For the average investor, financial markets' stunning selloffs over the past two months have been difficult to reconcile with the extraordinarily good economic news. For the first time since the late 1980s, the economy appears to be in a sustained recovery. Companies are hiring again and corporate earnings are rising at a healthy pace.

Despite the economy's improving tone, however, there have been relatively few signs of higher inflation--the troubling upward push in prices of goods and services that has historically accompanied strong recoveries.

In an attempt to keep the economy's growth moderate and inflation at bay, the Federal Reserve Board has twice raised short-term interest rates by a quarter-point this year, once on Feb. 4 and again on March 23.

Although Wall Street pros had believed that most investors were prepared for the Fed rate hikes, the central bank's moves now are being widely blamed for frightening investors and sparking the stock and bond markets' accelerating declines. The Fed's Feb. 4 rate increase triggered a 96-point drop in the Dow that day.

Many analysts say the problem is simply that investors had grown used to declining interest rates over the past three years and that the reversal of that long slide has had a worse-than-expected psychological effect on investors.

"The watershed was that the Fed put its stamp of approval on the fact that interest rates were going up again," said Alfred Kugel, investment strategist at Stein Roe & Farnham in Chicago.

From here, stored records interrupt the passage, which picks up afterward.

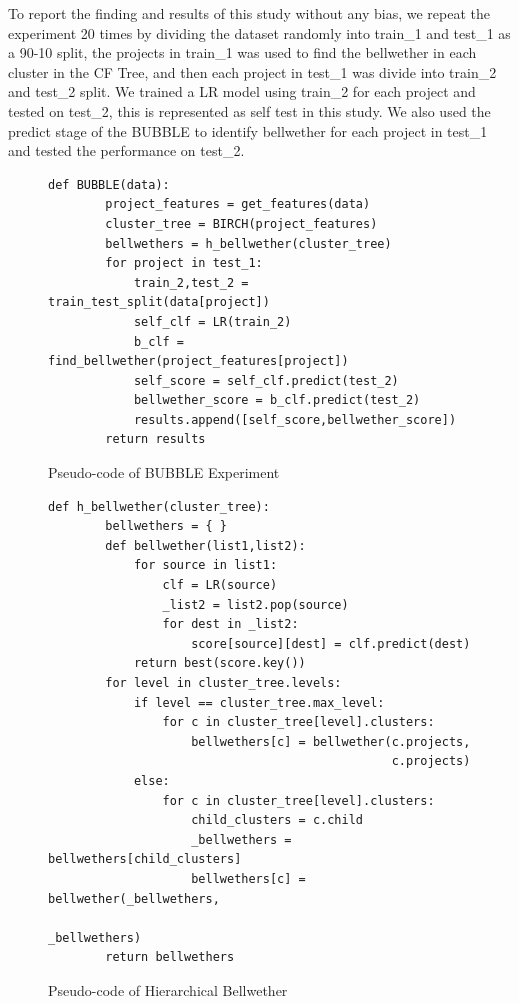 \documentclass[sigconf,review]{acmart}
\theoremstyle{break}
\begin{document}
To report the finding and results of this study without any bias, we repeat the experiment 20 times by dividing the dataset randomly into train\_1 and test\_1 as a 90-10 split, the projects in train\_1 was used to find the bellwether in each cluster in the CF Tree, and then each project in test\_1 was divide into train\_2 and test\_2 split. We trained a LR model using train\_2 for each project and tested on test\_2, this is represented as self test in this study. We also used the predict stage of the BUBBLE to identify bellwether for each project in test\_1 and tested the performance on test\_2. 


\small{
\begin{figure}[]
    \small
     \begin{lstlisting}[mathescape,linewidth=7.5cm,frame=none,numbers=right]
      def BUBBLE(data):
        project_features = get_features(data)
        cluster_tree = BIRCH(project_features)
        bellwethers = h_bellwether(cluster_tree)
        for project in test_1:
            train_2,test_2 = train_test_split(data[project])
            self_clf = LR(train_2)
            b_clf = find_bellwether(project_features[project])
            self_score = self_clf.predict(test_2)
            bellwether_score = b_clf.predict(test_2)
            results.append([self_score,bellwether_score]) 
        return results
    \end{lstlisting} 
    \vspace{-0.2cm}
    \caption{Pseudo-code of BUBBLE Experiment}
    \label{fig:GAP_pseudocode} 
    \vspace{-0.3cm}
\end{figure}
}

\small{
\begin{figure}[]
    \small
     \begin{lstlisting}[mathescape,linewidth=7.5cm,frame=none,numbers=right]
      def h_bellwether(cluster_tree):
        bellwethers = { }
        def bellwether(list1,list2):
            for source in list1:
                clf = LR(source)
                _list2 = list2.pop(source)
                for dest in _list2:
                    score[source][dest] = clf.predict(dest)
            return best(score.key())
        for level in cluster_tree.levels:
            if level == cluster_tree.max_level:
                for c in cluster_tree[level].clusters:
                    bellwethers[c] = bellwether(c.projects,
                                                c.projects)
            else:
                for c in cluster_tree[level].clusters:
                    child_clusters = c.child
                    _bellwethers = bellwethers[child_clusters]
                    bellwethers[c] = bellwether(_bellwethers,
                                                _bellwethers)
        return bellwethers
    \end{lstlisting} 
    \vspace{-0.2cm}
    \caption{Pseudo-code of Hierarchical Bellwether}
    \label{fig:GAP_pseudocode} 
    \vspace{-0.3cm}
\end{figure}
}
\end{document}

Other analysts, however, say the markets are responding not so much to the small rise in short-term interest rates as to the growing uncertainty about the Clinton Administration's Whitewater affair and to a sudden burst of turmoil overseas: the assassination of Mexico's probable future president, North Korea's intransigence over the nuclear issue and the U.S.-Japan trade conflict.

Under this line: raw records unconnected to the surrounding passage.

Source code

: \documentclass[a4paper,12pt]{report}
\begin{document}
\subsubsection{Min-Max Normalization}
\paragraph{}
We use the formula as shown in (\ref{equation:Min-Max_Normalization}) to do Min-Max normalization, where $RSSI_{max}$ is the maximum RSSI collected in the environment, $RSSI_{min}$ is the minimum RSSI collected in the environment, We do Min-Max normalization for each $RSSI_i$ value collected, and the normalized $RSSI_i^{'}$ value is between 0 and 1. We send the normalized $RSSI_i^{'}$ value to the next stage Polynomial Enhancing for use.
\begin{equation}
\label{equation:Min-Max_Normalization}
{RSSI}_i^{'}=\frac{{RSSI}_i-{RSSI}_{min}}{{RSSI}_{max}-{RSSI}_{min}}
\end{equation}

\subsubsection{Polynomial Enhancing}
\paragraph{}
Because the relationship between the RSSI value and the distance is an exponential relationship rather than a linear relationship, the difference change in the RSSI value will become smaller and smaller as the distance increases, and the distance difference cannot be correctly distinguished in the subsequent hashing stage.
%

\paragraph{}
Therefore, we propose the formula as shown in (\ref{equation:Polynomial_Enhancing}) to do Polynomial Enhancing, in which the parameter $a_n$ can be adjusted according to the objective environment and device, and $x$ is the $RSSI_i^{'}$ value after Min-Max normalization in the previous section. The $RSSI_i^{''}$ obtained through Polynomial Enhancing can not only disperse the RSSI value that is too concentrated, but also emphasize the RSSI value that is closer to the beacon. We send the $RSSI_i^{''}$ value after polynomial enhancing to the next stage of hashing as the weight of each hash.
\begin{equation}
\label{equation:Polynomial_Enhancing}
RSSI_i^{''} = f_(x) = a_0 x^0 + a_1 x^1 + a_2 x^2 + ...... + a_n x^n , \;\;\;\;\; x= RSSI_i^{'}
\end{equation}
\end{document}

When the world economy's prospects look promising and political issues are few, investors are willing to pay relatively high prices for stocks, experts note. But as uncertainty about the future increases, investors naturally lower the prices they are willing to pay for stocks--and may begin trimming what they own.

"I believe the markets are just factoring in some political risk again, around the world," Reich & Co.'s Ackerman said.